Clueless that I may have perhaps among countless unsuspecting others been added to make up the numbers, I began exploring a referral somewhere upstairs in the ruling party.

Late at night, Sushil Kumar Modi, the senior BJP leader in Bihar, returned my call. I had left a message for him on remembering that his voice-recorded message had implored me to join the BJP just a few days earlier. “I had seen this system to boost membership drive of parties on a visit to the United States in the early 90s,” Modi said while admitting to the frailties of technology in such an exercise. “Unfortunately, technology like this is both deaf and dumb,” he said, promising that he’ll try to disrobe me of my saffron cloak.

Till that happens, I continue to be dumb-founded.

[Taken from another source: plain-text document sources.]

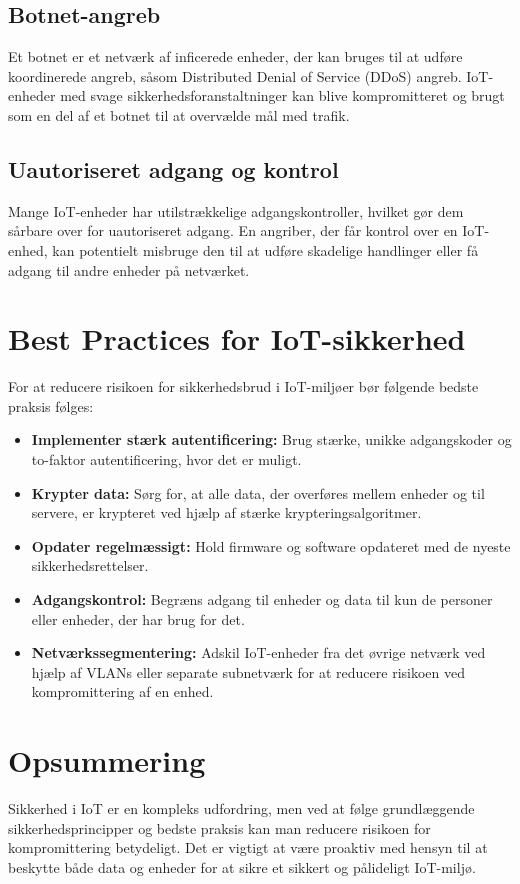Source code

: \subsection*{Botnet-angreb}
Et botnet er et netværk af inficerede enheder, der kan bruges til at udføre koordinerede angreb, såsom Distributed Denial of Service (DDoS) angreb. IoT-enheder med svage sikkerhedsforanstaltninger kan blive kompromitteret og brugt som en del af et botnet til at overvælde mål med trafik.

\subsection*{Uautoriseret adgang og kontrol}
Mange IoT-enheder har utilstrækkelige adgangskontroller, hvilket gør dem sårbare over for uautoriseret adgang. En angriber, der får kontrol over en IoT-enhed, kan potentielt misbruge den til at udføre skadelige handlinger eller få adgang til andre enheder på netværket.

\section*{Best Practices for IoT-sikkerhed}
For at reducere risikoen for sikkerhedsbrud i IoT-miljøer bør følgende bedste praksis følges:
\begin{itemize}
	\item \textbf{Implementer stærk autentificering:} Brug stærke, unikke adgangskoder og to-faktor autentificering, hvor det er muligt.
	\item \textbf{Krypter data:} Sørg for, at alle data, der overføres mellem enheder og til servere, er krypteret ved hjælp af stærke krypteringsalgoritmer.
	\item \textbf{Opdater regelmæssigt:} Hold firmware og software opdateret med de nyeste sikkerhedsrettelser.
	\item \textbf{Adgangskontrol:} Begræns adgang til enheder og data til kun de personer eller enheder, der har brug for det.
	\item \textbf{Netværkssegmentering:} Adskil IoT-enheder fra det øvrige netværk ved hjælp af VLANs eller separate subnetværk for at reducere risikoen ved kompromittering af en enhed.
\end{itemize}

\section*{Opsummering}
Sikkerhed i IoT er en kompleks udfordring, men ved at følge grundlæggende sikkerhedsprincipper og bedste praksis kan man reducere risikoen for kompromittering betydeligt. Det er vigtigt at være proaktiv med hensyn til at beskytte både data og enheder for at sikre et sikkert og pålideligt IoT-miljø.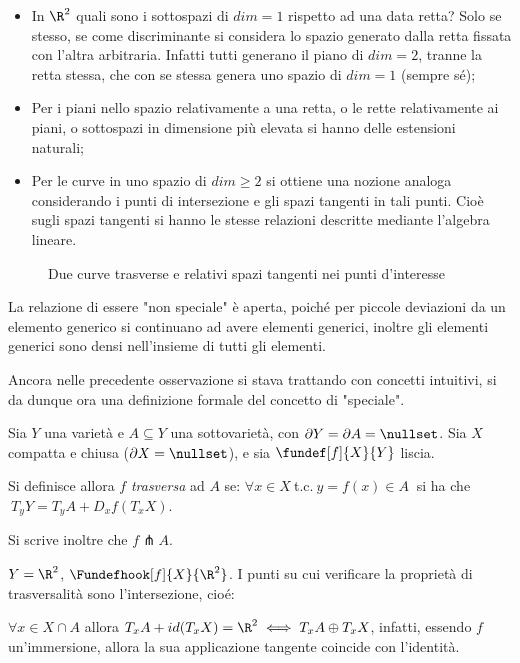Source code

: \begin{es}
\begin{itemize}
\item In $\R^2$ quali sono i sottospazi di $dim = 1$ rispetto ad una data retta? Solo se stesso, se come discriminante si considera lo spazio generato dalla retta fissata con l'altra arbitraria. Infatti tutti generano il piano di $dim = 2$, tranne la retta stessa, che con se stessa genera uno spazio di $dim = 1$ (sempre sé);
\item Per i piani nello spazio relativamente a una retta, o le rette relativamente ai piani, o sottospazi in dimensione più elevata si hanno delle estensioni naturali;
\item Per le curve in uno spazio di $dim \geq 2$ si ottiene una nozione analoga considerando i punti di intersezione e gli spazi tangenti in tali punti. Cioè sugli spazi tangenti si hanno le stesse relazioni descritte mediante l'algebra lineare.
\end{itemize}

\begin{figure}[h]
\centering

\caption{Due curve trasverse e relativi spazi tangenti nei punti d'interesse}
\end{figure}
\end{es}

\begin{oss}
La relazione di essere "non speciale" è aperta, poiché per piccole deviazioni da un elemento generico si continuano ad avere elementi generici, inoltre gli elementi generici sono densi nell'insieme di tutti gli elementi.
\end{oss}

Ancora nelle precedente osservazione si stava trattando con concetti intuitivi, si da dunque ora una definizione formale del concetto di "speciale".

\begin{defn}[Trasversalità]
Sia $Y$ una varietà e $A\subseteq Y$ una sottovarietà, con $\partial Y = \partial A = \nullset$. Sia $X$ compatta e chiusa ($\partial X = \nullset$), e sia $\fundef[f]{X}{Y}$ liscia.

Si definisce allora $f$ \emph{trasversa} ad $A$ se: $\forall x \in X~$t.c.$~y = f(x) \in A~$ si ha che $~T_yY = T_yA + D_xf(T_xX)$.

Si scrive inoltre che $f \pitchfork A$.
\end{defn}

\begin{es}
$Y = \R^2$, $\Fundefhook[f]{X}{\R^2}$. I punti su cui verificare la proprietà di trasversalità sono l'intersezione, cioé:

$\forall x \in X \cap A$ allora $T_xA + id(T_xX) = \R^2 \iff T_xA \oplus T_xX$, infatti, essendo $f$ un'immersione, allora la sua applicazione tangente coincide con l'identità.
\end{es}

When asked to comment, BJP secretary Srikant Sharma said, “This is just the initial drive which will continue till April 30. In the next stage, verification of members will be done through door-to-door ‘Jan Sampark’ or public contact programme. In stage three, all new members who are not eligible or do not want to remain members will be weeded out. After that, training camps for active members will be conducted. This is a transparent system, which will reach the next stage only after verification.”

Postscript: Sushil Modi kept his word. A call from his office on Monday afternoon was followed by another from BJP headquarters in New Delhi. Nikhil Singh, the caller, had retrieved my ‘no thanks’ message. “Your name is being removed now,” he politely said, adding that all numbers added would be revisited after the conclusion of the membership drive to remove reluctant new members.